Por 5 votos a zero, a 2ª Turma do Supremo Tribunal Federal (STF) absolveu nesta terça-feira (19) a presidenta nacional do PT, senadora Gleisi Hoffmann (PR), e rejeitou a acusação dos procuradores da Operação Lava Jato.

Por Dayane Santos

Afrânio Jardim - Reprodução

Por unanimidade, os ministros rejeitaram as acusações de corrupção passiva e lavagem de dinheiro, apontando a falta de provas e conflitos de versões do Ministério Público, que apresentou apenas os delatores como “convicção” de materialidade da acusação. Além de Gleisi, o ex-ministro Paulo Bernardo e o empresário Ernesto Kugler, arrolados pelo MP, também foram absolvidos.

Na ação, protocolada no Supremo em 24 de fevereiro de 2017, Gleisi era acusada de ter recebido R$ 1 milhão durante sua campanha ao Senado, em 2010. De acordo com o Ministério Público Federal, o dinheiro tinha origem em contratos superfaturados da Petrobras.

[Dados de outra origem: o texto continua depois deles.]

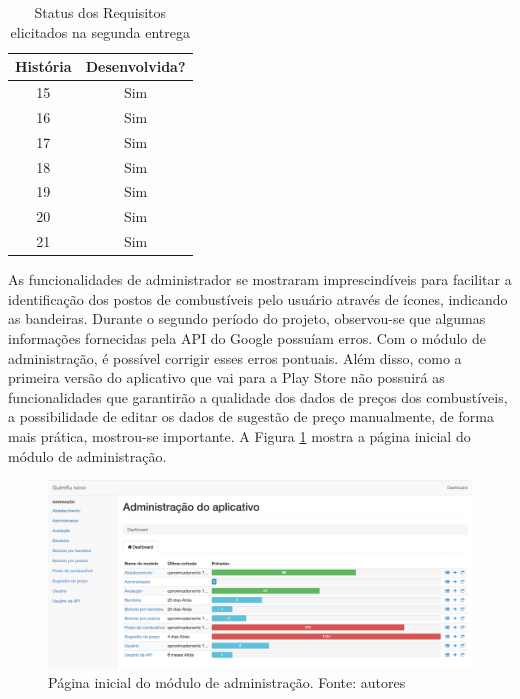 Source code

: \begin{table}[H]
\centering
\caption{Status dos Requisitos elicitados na segunda entrega}
\label{tab:req-2}
\begin{tabular}{|c|c|}
\hline
\textbf{História} & \textbf{Desenvolvida?} \\ \hline
15                & Sim                    \\ \hline
16                & Sim                    \\ \hline
17                & Sim                    \\ \hline
18                & Sim                    \\ \hline
19                & Sim                    \\ \hline
20                & Sim                    \\ \hline
21                & Sim                    \\ \hline
\end{tabular}
\end{table}

As funcionalidades de administrador se mostraram imprescindíveis para facilitar a identificação dos postos de combustíveis pelo usuário através de ícones, indicando as bandeiras. Durante o segundo período do projeto, observou-se que algumas informações fornecidas pela API do Google possuíam erros. Com o módulo de administração, é possível corrigir esses erros pontuais. Além disso, como a primeira versão do aplicativo que vai para a Play Store não possuirá as funcionalidades que garantirão a qualidade dos dados de preços dos combustíveis, a possibilidade de editar os dados de sugestão de preço manualmente, de forma mais prática, mostrou-se importante. A Figura \ref{img:admin-1} mostra a página inicial do módulo de administração.

\begin{figure}[H]
    \centering
    \includegraphics[scale=0.32]{figuras/admin-1.png}
    \caption[Página inicial do módulo de administração]{Página inicial do módulo de administração. Fonte: autores}
    \label{img:admin-1}
\end{figure}

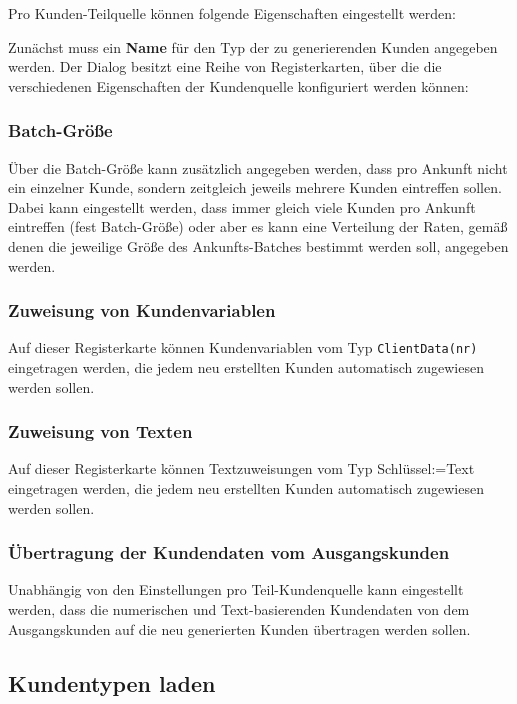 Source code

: Pro Kunden-Teilquelle können folgende Eigenschaften eingestellt werden: 

Zunächst muss ein \textbf{Name} für den Typ der zu generierenden Kunden angegeben werden.
Der Dialog besitzt eine Reihe von Registerkarten, über die die verschiedenen Eigenschaften
der Kundenquelle konfiguriert werden können:

\subsubsection*{Batch-Größe}

Über die Batch-Größe kann zusätzlich
angegeben werden, dass pro Ankunft nicht ein einzelner Kunde, sondern zeitgleich jeweils
mehrere Kunden eintreffen sollen. Dabei kann eingestellt werden, dass immer gleich
viele Kunden pro Ankunft eintreffen (fest Batch-Größe) oder aber es kann eine Verteilung
der Raten, gemäß denen die jeweilige Größe des Ankunfts-Batches bestimmt werden soll,
angegeben werden.

\subsubsection*{Zuweisung von Kundenvariablen}

Auf dieser Registerkarte können Kundenvariablen vom Typ \texttt{ClientData(nr)} eingetragen werden,
die jedem neu erstellten Kunden automatisch zugewiesen werden sollen.

\subsubsection*{Zuweisung von Texten}

Auf dieser Registerkarte können Textzuweisungen vom Typ Schlüssel:=Text eingetragen werden,
die jedem neu erstellten Kunden automatisch zugewiesen werden sollen.

\subsubsection*{Übertragung der Kundendaten vom Ausgangskunden}

Unabhängig von den Einstellungen pro Teil-Kundenquelle kann eingestellt werden,
dass die numerischen und Text-basierenden Kundendaten von dem Ausgangskunden
auf die neu generierten Kunden übertragen werden sollen.

\subsection*{Kundentypen laden}

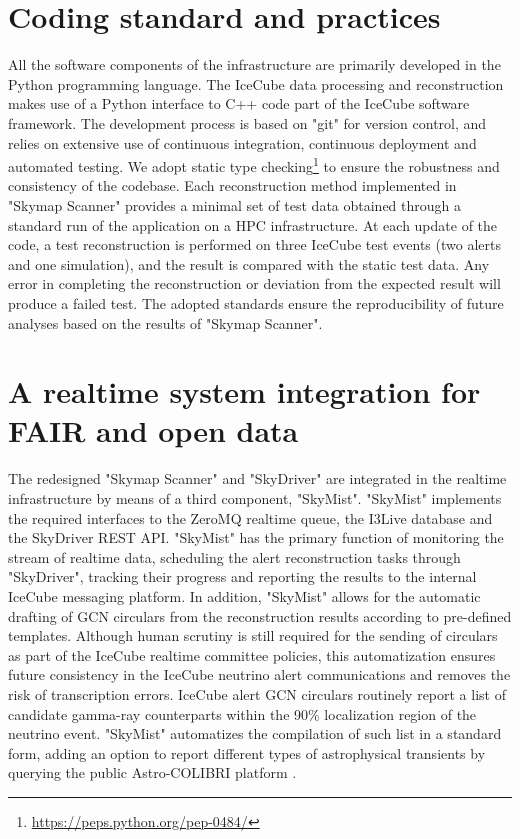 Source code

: \documentclass[a4paper,11pt]{article}
\begin{document}
\section{Coding standard and practices}

All the software components of the infrastructure are primarily developed in the Python programming language. The IceCube data processing and reconstruction makes use of a Python interface to C++ code part of the IceCube software framework. The development process is based on "git" for version control, and relies on extensive use of continuous integration, continuous deployment and automated testing. We adopt static type checking\footnote{\url{https://peps.python.org/pep-0484/}} to ensure the robustness and consistency of the codebase. Each reconstruction method implemented in "Skymap Scanner" provides a minimal set of test data obtained through a standard run of the application on a HPC infrastructure. At each update of the code, a test reconstruction is performed on three IceCube test events (two alerts and one simulation), and the result is compared with the static test data. Any error in completing the reconstruction or deviation from the expected result will produce a failed test. The adopted standards ensure the reproducibility of future analyses based on the results of "Skymap Scanner".

\section{A realtime system integration for FAIR and open data}

The redesigned "Skymap Scanner" and "SkyDriver" are integrated in the realtime infrastructure by means of a third component, "SkyMist". "SkyMist" implements the required interfaces to the ZeroMQ realtime queue, the I3Live database and the SkyDriver REST API. "SkyMist" has the primary function of monitoring the stream of realtime data, scheduling the alert reconstruction tasks through "SkyDriver", tracking their progress and reporting the results to the internal IceCube messaging platform. In addition, "SkyMist" allows for the automatic drafting of GCN circulars from the reconstruction results according to pre-defined templates. Although human scrutiny is still required for the sending of circulars as part of the IceCube realtime committee policies, this automatization ensures future consistency in the IceCube neutrino alert communications and removes the risk of transcription errors. IceCube alert GCN circulars routinely report a list of candidate gamma-ray counterparts within the 90\% localization region of the neutrino event. "SkyMist" automatizes the compilation of such list in a standard form, adding an option to report different types of astrophysical transients by querying the public Astro-COLIBRI platform \cite{Reichherzer:2022msg}.
\end{document}

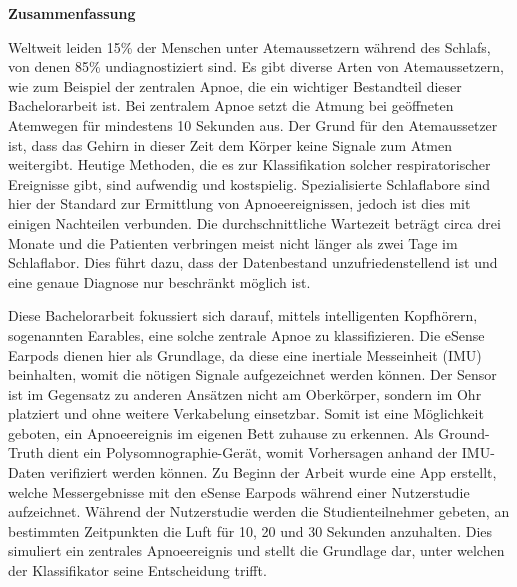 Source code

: % 
% 

\vspace*{1em}
\begin{center}
	\textbf{Zusammenfassung}
\end{center}
\par
Weltweit leiden 15\% der Menschen unter Atemaussetzern während des Schlafs, von denen 85\% undiagnostiziert sind. 
Es gibt diverse Arten von Atemaussetzern, wie zum Beispiel der zentralen Apnoe, die ein wichtiger Bestandteil dieser Bachelorarbeit ist.
Bei zentralem Apnoe setzt die Atmung bei geöffneten Atemwegen für mindestens 10 Sekunden aus. Der Grund für den Atemaussetzer ist, dass das Gehirn in dieser Zeit dem Körper keine Signale zum Atmen weitergibt.
Heutige Methoden, die es zur Klassifikation solcher respiratorischer Ereignisse gibt, sind aufwendig und kostspielig. 
Spezialisierte Schlaflabore sind hier der Standard zur Ermittlung von Apnoeereignissen, jedoch ist dies mit einigen Nachteilen verbunden.
Die durchschnittliche Wartezeit beträgt circa drei Monate und die Patienten verbringen meist nicht länger als zwei Tage im Schlaflabor.
Dies führt dazu, dass der Datenbestand unzufriedenstellend ist und eine genaue Diagnose nur beschränkt möglich ist.

Diese Bachelorarbeit fokussiert sich darauf, mittels intelligenten Kopfhörern, sogenannten Earables, eine solche zentrale Apnoe zu klassifizieren.
Die eSense Earpods dienen hier als Grundlage, da diese eine inertiale Messeinheit (IMU) beinhalten, womit die nötigen Signale aufgezeichnet werden können. 
Der Sensor ist im Gegensatz zu anderen Ansätzen nicht am Oberkörper, sondern im Ohr platziert und ohne weitere Verkabelung einsetzbar.
Somit ist eine Möglichkeit geboten, ein Apnoeereignis im eigenen Bett zuhause zu erkennen.
Als Ground-Truth dient ein Polysomnographie-Gerät, womit Vorhersagen anhand der IMU-Daten verifiziert werden können.
Zu Beginn der Arbeit wurde eine App erstellt, welche Messergebnisse mit den eSense Earpods während einer Nutzerstudie aufzeichnet.
Während der Nutzerstudie werden die Studienteilnehmer gebeten, an bestimmten Zeitpunkten die Luft für 10, 20 und 30 Sekunden anzuhalten.
Dies simuliert ein zentrales Apnoeereignis und stellt die Grundlage dar, unter welchen der Klassifikator seine Entscheidung trifft.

Desde então, a cobertura da grande mídia sobre o assunto ganhou destaque, principalmente porque Gleisi se tornou presidenta nacional do PT.

Enquanto o processo percorreu todas as suas fases no Judiciário, a imprensa em sua campanha de criminalização da política – principalmente contra lideranças do campo progressista – instaurou um processo inquisitorial e transformou as delações em provas absolutas de culpa, dando aos delatores uma credibilidade que esconde os interesses por trás de suas afirmações.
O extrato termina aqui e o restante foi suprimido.